# TASK
Starting at the first line, reproduce the listing below in full, exactly as given.

Segment Start: EXTRACTED INFORMATION

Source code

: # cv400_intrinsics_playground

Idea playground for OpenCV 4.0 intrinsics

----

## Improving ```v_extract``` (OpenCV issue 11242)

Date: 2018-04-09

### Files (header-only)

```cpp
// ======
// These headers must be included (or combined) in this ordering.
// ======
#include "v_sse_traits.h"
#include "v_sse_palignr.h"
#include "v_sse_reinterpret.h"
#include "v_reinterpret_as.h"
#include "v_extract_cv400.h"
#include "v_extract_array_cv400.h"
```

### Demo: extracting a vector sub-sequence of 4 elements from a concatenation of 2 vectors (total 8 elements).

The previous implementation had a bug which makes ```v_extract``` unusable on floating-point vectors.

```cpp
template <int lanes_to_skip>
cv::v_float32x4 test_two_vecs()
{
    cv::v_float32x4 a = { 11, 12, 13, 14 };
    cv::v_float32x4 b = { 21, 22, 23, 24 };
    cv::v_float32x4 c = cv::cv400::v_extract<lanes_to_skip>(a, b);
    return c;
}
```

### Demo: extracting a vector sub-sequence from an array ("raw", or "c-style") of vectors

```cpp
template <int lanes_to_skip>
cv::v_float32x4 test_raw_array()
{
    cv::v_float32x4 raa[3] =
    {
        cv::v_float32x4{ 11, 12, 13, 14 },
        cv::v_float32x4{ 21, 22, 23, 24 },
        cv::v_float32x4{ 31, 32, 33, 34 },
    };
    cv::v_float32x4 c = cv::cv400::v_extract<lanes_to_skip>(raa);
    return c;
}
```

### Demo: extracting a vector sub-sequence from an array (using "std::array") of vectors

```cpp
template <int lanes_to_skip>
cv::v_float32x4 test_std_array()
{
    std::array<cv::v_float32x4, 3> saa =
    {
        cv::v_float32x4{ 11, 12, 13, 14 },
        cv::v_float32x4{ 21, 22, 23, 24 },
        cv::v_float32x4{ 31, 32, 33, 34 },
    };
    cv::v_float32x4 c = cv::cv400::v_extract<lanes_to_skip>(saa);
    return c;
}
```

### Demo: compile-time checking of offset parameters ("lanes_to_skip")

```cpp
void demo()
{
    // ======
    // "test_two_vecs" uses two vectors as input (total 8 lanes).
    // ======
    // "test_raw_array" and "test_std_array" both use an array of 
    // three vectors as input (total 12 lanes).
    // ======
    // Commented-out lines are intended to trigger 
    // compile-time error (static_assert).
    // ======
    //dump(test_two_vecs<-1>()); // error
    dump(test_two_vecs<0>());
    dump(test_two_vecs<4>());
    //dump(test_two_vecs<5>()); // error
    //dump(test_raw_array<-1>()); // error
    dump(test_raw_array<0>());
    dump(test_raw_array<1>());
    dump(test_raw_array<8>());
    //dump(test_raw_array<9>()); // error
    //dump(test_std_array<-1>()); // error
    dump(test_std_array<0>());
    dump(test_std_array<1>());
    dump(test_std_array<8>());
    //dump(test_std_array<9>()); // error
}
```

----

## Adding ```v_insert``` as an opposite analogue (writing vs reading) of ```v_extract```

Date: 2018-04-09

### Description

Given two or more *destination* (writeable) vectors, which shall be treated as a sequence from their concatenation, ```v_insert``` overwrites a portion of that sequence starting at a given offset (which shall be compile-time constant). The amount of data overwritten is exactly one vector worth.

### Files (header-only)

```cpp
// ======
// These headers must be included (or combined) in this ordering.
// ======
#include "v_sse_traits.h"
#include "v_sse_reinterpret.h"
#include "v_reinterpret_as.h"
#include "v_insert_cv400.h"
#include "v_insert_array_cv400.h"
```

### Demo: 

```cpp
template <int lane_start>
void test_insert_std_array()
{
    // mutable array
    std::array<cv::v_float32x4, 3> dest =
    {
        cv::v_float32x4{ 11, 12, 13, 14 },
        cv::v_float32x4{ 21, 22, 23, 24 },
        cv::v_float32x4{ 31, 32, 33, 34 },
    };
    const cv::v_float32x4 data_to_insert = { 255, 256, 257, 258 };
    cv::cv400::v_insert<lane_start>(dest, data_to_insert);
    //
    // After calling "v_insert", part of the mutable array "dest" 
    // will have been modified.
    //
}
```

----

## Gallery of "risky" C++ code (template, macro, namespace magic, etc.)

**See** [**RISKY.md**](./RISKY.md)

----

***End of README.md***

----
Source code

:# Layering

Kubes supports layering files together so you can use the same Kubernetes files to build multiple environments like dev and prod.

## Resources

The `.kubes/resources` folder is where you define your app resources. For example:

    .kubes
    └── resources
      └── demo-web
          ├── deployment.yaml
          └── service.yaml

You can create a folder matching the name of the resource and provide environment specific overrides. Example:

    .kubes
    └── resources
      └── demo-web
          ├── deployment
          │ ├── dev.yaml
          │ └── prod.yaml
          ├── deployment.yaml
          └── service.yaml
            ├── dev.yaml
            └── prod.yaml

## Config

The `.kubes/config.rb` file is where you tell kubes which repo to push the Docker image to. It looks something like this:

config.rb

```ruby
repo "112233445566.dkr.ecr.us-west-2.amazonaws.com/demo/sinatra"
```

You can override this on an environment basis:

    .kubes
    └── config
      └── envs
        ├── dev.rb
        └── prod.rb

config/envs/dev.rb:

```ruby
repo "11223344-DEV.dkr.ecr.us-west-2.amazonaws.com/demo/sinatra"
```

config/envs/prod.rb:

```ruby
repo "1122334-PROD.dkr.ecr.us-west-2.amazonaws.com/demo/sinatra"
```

Segment End: EXTRACTED INFORMATION

# RESPONSE BOX
Source code

: # cv400_intrinsics_playground

Idea playground for OpenCV 4.0 intrinsics

----

## Improving ```v_extract``` (OpenCV issue 11242)

Date: 2018-04-09

### Files (header-only)

```cpp
// ======
// These headers must be included (or combined) in this ordering.
// ======
#include "v_sse_traits.h"
#include "v_sse_palignr.h"
#include "v_sse_reinterpret.h"
#include "v_reinterpret_as.h"
#include "v_extract_cv400.h"
#include "v_extract_array_cv400.h"
```

### Demo: extracting a vector sub-sequence of 4 elements from a concatenation of 2 vectors (total 8 elements).

The previous implementation had a bug which makes ```v_extract``` unusable on floating-point vectors.

```cpp
template <int lanes_to_skip>
cv::v_float32x4 test_two_vecs()
{
    cv::v_float32x4 a = { 11, 12, 13, 14 };
    cv::v_float32x4 b = { 21, 22, 23, 24 };
    cv::v_float32x4 c = cv::cv400::v_extract<lanes_to_skip>(a, b);
    return c;
}
```

### Demo: extracting a vector sub-sequence from an array ("raw", or "c-style") of vectors

```cpp
template <int lanes_to_skip>
cv::v_float32x4 test_raw_array()
{
    cv::v_float32x4 raa[3] =
    {
        cv::v_float32x4{ 11, 12, 13, 14 },
        cv::v_float32x4{ 21, 22, 23, 24 },
        cv::v_float32x4{ 31, 32, 33, 34 },
    };
    cv::v_float32x4 c = cv::cv400::v_extract<lanes_to_skip>(raa);
    return c;
}
```

### Demo: extracting a vector sub-sequence from an array (using "std::array") of vectors

```cpp
template <int lanes_to_skip>
cv::v_float32x4 test_std_array()
{
    std::array<cv::v_float32x4, 3> saa =
    {
        cv::v_float32x4{ 11, 12, 13, 14 },
        cv::v_float32x4{ 21, 22, 23, 24 },
        cv::v_float32x4{ 31, 32, 33, 34 },
    };
    cv::v_float32x4 c = cv::cv400::v_extract<lanes_to_skip>(saa);
    return c;
}
```

### Demo: compile-time checking of offset parameters ("lanes_to_skip")

```cpp
void demo()
{
    // ======
    // "test_two_vecs" uses two vectors as input (total 8 lanes).
    // ======
    // "test_raw_array" and "test_std_array" both use an array of 
    // three vectors as input (total 12 lanes).
    // ======
    // Commented-out lines are intended to trigger 
    // compile-time error (static_assert).
    // ======
    //dump(test_two_vecs<-1>()); // error
    dump(test_two_vecs<0>());
    dump(test_two_vecs<4>());
    //dump(test_two_vecs<5>()); // error
    //dump(test_raw_array<-1>()); // error
    dump(test_raw_array<0>());
    dump(test_raw_array<1>());
    dump(test_raw_array<8>());
    //dump(test_raw_array<9>()); // error
    //dump(test_std_array<-1>()); // error
    dump(test_std_array<0>());
    dump(test_std_array<1>());
    dump(test_std_array<8>());
    //dump(test_std_array<9>()); // error
}
```

----

## Adding ```v_insert``` as an opposite analogue (writing vs reading) of ```v_extract```

Date: 2018-04-09

### Description

Given two or more *destination* (writeable) vectors, which shall be treated as a sequence from their concatenation, ```v_insert``` overwrites a portion of that sequence starting at a given offset (which shall be compile-time constant). The amount of data overwritten is exactly one vector worth.

### Files (header-only)

```cpp
// ======
// These headers must be included (or combined) in this ordering.
// ======
#include "v_sse_traits.h"
#include "v_sse_reinterpret.h"
#include "v_reinterpret_as.h"
#include "v_insert_cv400.h"
#include "v_insert_array_cv400.h"
```

### Demo: 

```cpp
template <int lane_start>
void test_insert_std_array()
{
    // mutable array
    std::array<cv::v_float32x4, 3> dest =
    {
        cv::v_float32x4{ 11, 12, 13, 14 },
        cv::v_float32x4{ 21, 22, 23, 24 },
        cv::v_float32x4{ 31, 32, 33, 34 },
    };
    const cv::v_float32x4 data_to_insert = { 255, 256, 257, 258 };
    cv::cv400::v_insert<lane_start>(dest, data_to_insert);
    //
    // After calling "v_insert", part of the mutable array "dest" 
    // will have been modified.
    //
}
```

----

## Gallery of "risky" C++ code (template, macro, namespace magic, etc.)

**See** [**RISKY.md**](./RISKY.md)

----

***End of README.md***

----
Source code

:# Layering

Kubes supports layering files together so you can use the same Kubernetes files to build multiple environments like dev and prod.

## Resources

The `.kubes/resources` folder is where you define your app resources. For example:

    .kubes
    └── resources
      └── demo-web
          ├── deployment.yaml
          └── service.yaml

You can create a folder matching the name of the resource and provide environment specific overrides. Example:

    .kubes
    └── resources
      └── demo-web
          ├── deployment
          │ ├── dev.yaml
          │ └── prod.yaml
          ├── deployment.yaml
          └── service.yaml
            ├── dev.yaml
            └── prod.yaml

## Config

The `.kubes/config.rb` file is where you tell kubes which repo to push the Docker image to. It looks something like this:

config.rb

```ruby
repo "112233445566.dkr.ecr.us-west-2.amazonaws.com/demo/sinatra"
```

You can override this on an environment basis:

    .kubes
    └── config
      └── envs
        ├── dev.rb
        └── prod.rb

config/envs/dev.rb:

```ruby
repo "11223344-DEV.dkr.ecr.us-west-2.amazonaws.com/demo/sinatra"
```

config/envs/prod.rb:

```ruby
repo "1122334-PROD.dkr.ecr.us-west-2.amazonaws.com/demo/sinatra"
```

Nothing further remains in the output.